Shocked, shocked to find that illicit sex is going on in here

The Petraeus "sex scandal" had exploded. Rumor and conspiracy theories abound. However, it does appear the other woman is Paula Broadwell, author of the unfortunately entitled biography All In.
Twitter is snarking: Ah the classic spurned lover tries to hack your email, except you're the director of the CIA, so the FBI notices, gambit.
Looking at this photo, I suspect that may well turn out to be the story.
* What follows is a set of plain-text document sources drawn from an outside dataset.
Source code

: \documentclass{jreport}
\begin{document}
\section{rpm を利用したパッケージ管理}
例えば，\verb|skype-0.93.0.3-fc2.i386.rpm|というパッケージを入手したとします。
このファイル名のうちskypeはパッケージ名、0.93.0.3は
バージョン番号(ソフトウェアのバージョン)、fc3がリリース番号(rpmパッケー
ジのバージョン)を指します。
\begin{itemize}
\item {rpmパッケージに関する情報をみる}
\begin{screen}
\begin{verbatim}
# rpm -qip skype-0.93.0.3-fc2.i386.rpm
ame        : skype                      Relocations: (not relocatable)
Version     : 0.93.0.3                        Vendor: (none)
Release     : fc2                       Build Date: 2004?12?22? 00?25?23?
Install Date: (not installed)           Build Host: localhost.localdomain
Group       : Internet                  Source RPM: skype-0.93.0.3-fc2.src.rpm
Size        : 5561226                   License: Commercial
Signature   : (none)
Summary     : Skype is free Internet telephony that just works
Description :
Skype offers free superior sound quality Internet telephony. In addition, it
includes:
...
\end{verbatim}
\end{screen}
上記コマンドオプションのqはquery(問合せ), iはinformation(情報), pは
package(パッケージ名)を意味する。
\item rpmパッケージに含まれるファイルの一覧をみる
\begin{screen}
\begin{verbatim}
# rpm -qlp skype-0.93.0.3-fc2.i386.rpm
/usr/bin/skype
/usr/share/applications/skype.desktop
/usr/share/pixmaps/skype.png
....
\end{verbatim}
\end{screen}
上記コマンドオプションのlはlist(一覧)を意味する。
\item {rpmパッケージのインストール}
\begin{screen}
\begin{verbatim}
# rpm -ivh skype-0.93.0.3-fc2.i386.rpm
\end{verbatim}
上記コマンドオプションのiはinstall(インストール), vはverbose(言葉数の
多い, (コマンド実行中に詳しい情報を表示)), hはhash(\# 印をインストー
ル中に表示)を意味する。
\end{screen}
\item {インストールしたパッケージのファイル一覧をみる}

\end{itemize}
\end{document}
I see an older guy giddy from the attention from a young, attractive, adoring fan girl.

[photo via Steve Hynd and emptywheel]

It's not impossible that there's some dark nefarious plot going on I guess, but lust makes people do crazy things. I'm inclined to go with Occam's razor on this one. I mean, who doesn't know of any otherwise happily married people who were thrust into close proximity for professional reasons and succumbed to sexual attraction?

One thing is certain. The CEOs of Lockheed and Waffle House are really glad Petraeus is taking the spotlight off their own sex scandals which were mysteriously revealed within an hour of his. Brings a whole new meaning to Friday news dump.

Update: So it appears this came out because Paula tried to access his email. They say no criminal charges pending, so I'm sticking with the lust makes you crazy theory and thinking she was just trying to check up on him.

Meanwhile, she's from Charlotte so the local news guy was parked outside her house. Nobody home but they showed a chalk drawing on the driveway that said, "Dad loves Mom." With hearts around it. Sad.